De kinderrechter heeft vastgesteld dat er niet voldaan is aan het wettelijke criterium van artikel 1:255 van het Burgerlijk Wetboek, dat vereist dat er sprake moet zijn van een ernstige ontwikkelingsbedreiging van de minderjarige. De school van [voornaam minderjarige] heeft aangegeven dat het goed gaat met hem/haar en dat er geen grote zorgen meer zijn. De kinderrechter heeft geconcludeerd dat de ouders stappen in de goede richting hebben gezet en dat er momenteel geen noodzaak is voor verlenging van de ondertoezichtstelling. De kinderrechter heeft het verzoek van de GI dan ook afgewezen.

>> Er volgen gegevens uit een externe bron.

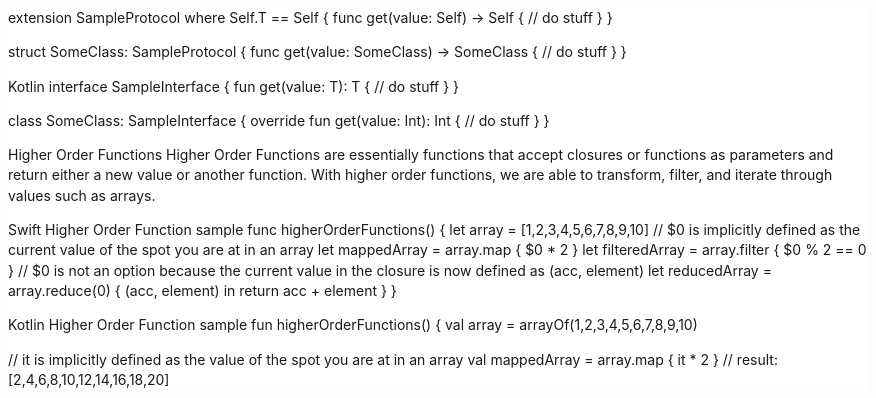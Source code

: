extension SampleProtocol where Self.T == Self  {
	func get(value: Self) -> Self {
		// do stuff
	}
}

struct SomeClass: SampleProtocol {
     func get(value: SomeClass) -> SomeClass {
           // do stuff
     }
}

Kotlin
interface SampleInterface<T> {
   fun get(value: T): T {
       // do stuff
   }
}

class SomeClass: SampleInterface<Int> {
   override fun get(value: Int): Int {
       // do stuff
   }
}


Higher Order Functions
Higher Order Functions are essentially functions that accept closures or functions as parameters and return either a new value or another function. With higher order functions, we are able to transform, filter, and iterate through values such as arrays.

Swift Higher Order Function sample
func higherOrderFunctions() {
    let array = [1,2,3,4,5,6,7,8,9,10]
    // $0 is implicitly defined as the current value of the spot you are at     in an array
    let mappedArray = array.map {
        $0 * 2
    }
    let filteredArray = array.filter {
        $0 % 2 == 0
    }
    // $0 is not an option because the current value in the closure is now defined as (acc, element)
    let reducedArray = array.reduce(0) { (acc, element) in
        return acc + element
    }
}

Kotlin Higher Order Function sample
fun higherOrderFunctions() {
   val array = arrayOf(1,2,3,4,5,6,7,8,9,10)


   // it is implicitly defined as the value of the spot you are at     in an array
   val mappedArray = array.map {
       it * 2
   }
   // result: [2,4,6,8,10,12,14,16,18,20]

De beschikking is mondeling gegeven en in het openbaar uitgesproken op 4 februari 2022 door mr. T. van den Akker, kinderrechter, in tegenwoordigheid van mr. M.M.C. van der Knaap als griffier. Hoger beroep tegen deze beschikking kan worden ingesteld door de verzoekers en belanghebbenden binnen drie maanden na de uitspraak.